» WHAT TO DO:
Images stay out. Everything else in the records is repeated exactly.

» GIVEN INFORMATION:
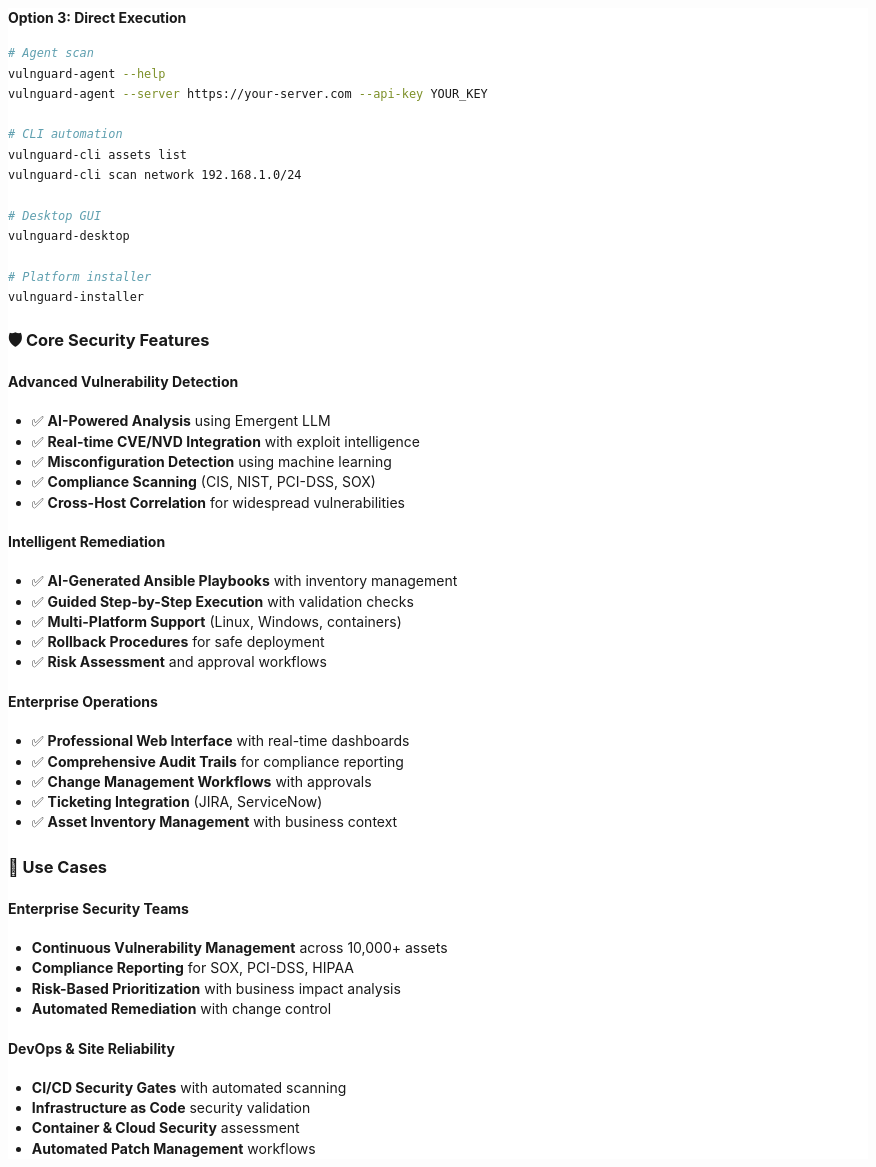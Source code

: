 **Option 3: Direct Execution**
```bash
# Agent scan
vulnguard-agent --help
vulnguard-agent --server https://your-server.com --api-key YOUR_KEY

# CLI automation
vulnguard-cli assets list
vulnguard-cli scan network 192.168.1.0/24

# Desktop GUI
vulnguard-desktop

# Platform installer
vulnguard-installer
```

### 🛡️ Core Security Features

#### Advanced Vulnerability Detection
- ✅ **AI-Powered Analysis** using Emergent LLM
- ✅ **Real-time CVE/NVD Integration** with exploit intelligence  
- ✅ **Misconfiguration Detection** using machine learning
- ✅ **Compliance Scanning** (CIS, NIST, PCI-DSS, SOX)
- ✅ **Cross-Host Correlation** for widespread vulnerabilities

#### Intelligent Remediation
- ✅ **AI-Generated Ansible Playbooks** with inventory management
- ✅ **Guided Step-by-Step Execution** with validation checks
- ✅ **Multi-Platform Support** (Linux, Windows, containers)
- ✅ **Rollback Procedures** for safe deployment
- ✅ **Risk Assessment** and approval workflows

#### Enterprise Operations
- ✅ **Professional Web Interface** with real-time dashboards
- ✅ **Comprehensive Audit Trails** for compliance reporting
- ✅ **Change Management Workflows** with approvals
- ✅ **Ticketing Integration** (JIRA, ServiceNow)
- ✅ **Asset Inventory Management** with business context

### 💼 Use Cases

#### Enterprise Security Teams
- **Continuous Vulnerability Management** across 10,000+ assets
- **Compliance Reporting** for SOX, PCI-DSS, HIPAA
- **Risk-Based Prioritization** with business impact analysis
- **Automated Remediation** with change control

#### DevOps & Site Reliability
- **CI/CD Security Gates** with automated scanning
- **Infrastructure as Code** security validation
- **Container & Cloud Security** assessment
- **Automated Patch Management** workflows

» OUTPUT:
Source code

: **Option 3: Direct Execution**
```bash
# Agent scan
vulnguard-agent --help
vulnguard-agent --server https://your-server.com --api-key YOUR_KEY

# CLI automation
vulnguard-cli assets list
vulnguard-cli scan network 192.168.1.0/24

# Desktop GUI
vulnguard-desktop

# Platform installer
vulnguard-installer
```

### 🛡️ Core Security Features

#### Advanced Vulnerability Detection
- ✅ **AI-Powered Analysis** using Emergent LLM
- ✅ **Real-time CVE/NVD Integration** with exploit intelligence  
- ✅ **Misconfiguration Detection** using machine learning
- ✅ **Compliance Scanning** (CIS, NIST, PCI-DSS, SOX)
- ✅ **Cross-Host Correlation** for widespread vulnerabilities

#### Intelligent Remediation
- ✅ **AI-Generated Ansible Playbooks** with inventory management
- ✅ **Guided Step-by-Step Execution** with validation checks
- ✅ **Multi-Platform Support** (Linux, Windows, containers)
- ✅ **Rollback Procedures** for safe deployment
- ✅ **Risk Assessment** and approval workflows

#### Enterprise Operations
- ✅ **Professional Web Interface** with real-time dashboards
- ✅ **Comprehensive Audit Trails** for compliance reporting
- ✅ **Change Management Workflows** with approvals
- ✅ **Ticketing Integration** (JIRA, ServiceNow)
- ✅ **Asset Inventory Management** with business context

### 💼 Use Cases

#### Enterprise Security Teams
- **Continuous Vulnerability Management** across 10,000+ assets
- **Compliance Reporting** for SOX, PCI-DSS, HIPAA
- **Risk-Based Prioritization** with business impact analysis
- **Automated Remediation** with change control

#### DevOps & Site Reliability
- **CI/CD Security Gates** with automated scanning
- **Infrastructure as Code** security validation
- **Container & Cloud Security** assessment
- **Automated Patch Management** workflows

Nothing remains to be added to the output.